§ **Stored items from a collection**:
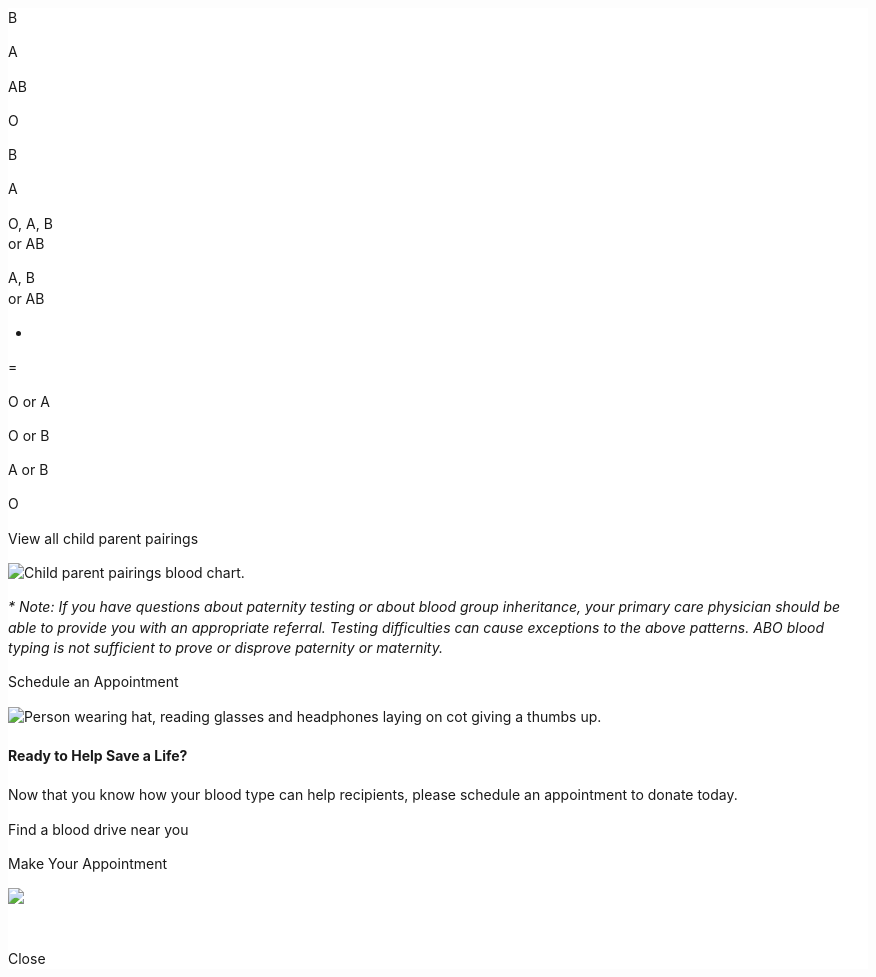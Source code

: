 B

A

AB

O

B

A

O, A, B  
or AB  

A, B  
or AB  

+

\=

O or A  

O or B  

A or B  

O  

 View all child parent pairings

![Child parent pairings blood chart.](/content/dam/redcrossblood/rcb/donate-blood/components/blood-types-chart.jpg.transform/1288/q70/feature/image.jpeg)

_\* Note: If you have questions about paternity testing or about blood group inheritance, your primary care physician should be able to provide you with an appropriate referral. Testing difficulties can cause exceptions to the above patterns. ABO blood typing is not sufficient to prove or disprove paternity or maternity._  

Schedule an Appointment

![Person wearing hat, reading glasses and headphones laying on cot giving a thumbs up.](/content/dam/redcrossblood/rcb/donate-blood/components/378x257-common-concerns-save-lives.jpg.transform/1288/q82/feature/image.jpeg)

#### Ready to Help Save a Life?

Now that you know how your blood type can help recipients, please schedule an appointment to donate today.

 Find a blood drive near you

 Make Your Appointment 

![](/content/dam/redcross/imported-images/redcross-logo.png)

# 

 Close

§ **EXERCISE**: All entries are to be duplicated exactly, with the pictures left out.

§ **OUTPUT BELOW**:
Source code

: B

A

AB

O

B

A

O, A, B  
or AB  

A, B  
or AB  

+

\=

O or A  

O or B  

A or B  

O  

 View all child parent pairings

![Child parent pairings blood chart.](/content/dam/redcrossblood/rcb/donate-blood/components/blood-types-chart.jpg.transform/1288/q70/feature/image.jpeg)

_\* Note: If you have questions about paternity testing or about blood group inheritance, your primary care physician should be able to provide you with an appropriate referral. Testing difficulties can cause exceptions to the above patterns. ABO blood typing is not sufficient to prove or disprove paternity or maternity._  

Schedule an Appointment

![Person wearing hat, reading glasses and headphones laying on cot giving a thumbs up.](/content/dam/redcrossblood/rcb/donate-blood/components/378x257-common-concerns-save-lives.jpg.transform/1288/q82/feature/image.jpeg)

#### Ready to Help Save a Life?

Now that you know how your blood type can help recipients, please schedule an appointment to donate today.

 Find a blood drive near you

 Make Your Appointment 

![](/content/dam/redcross/imported-images/redcross-logo.png)

# 

 Close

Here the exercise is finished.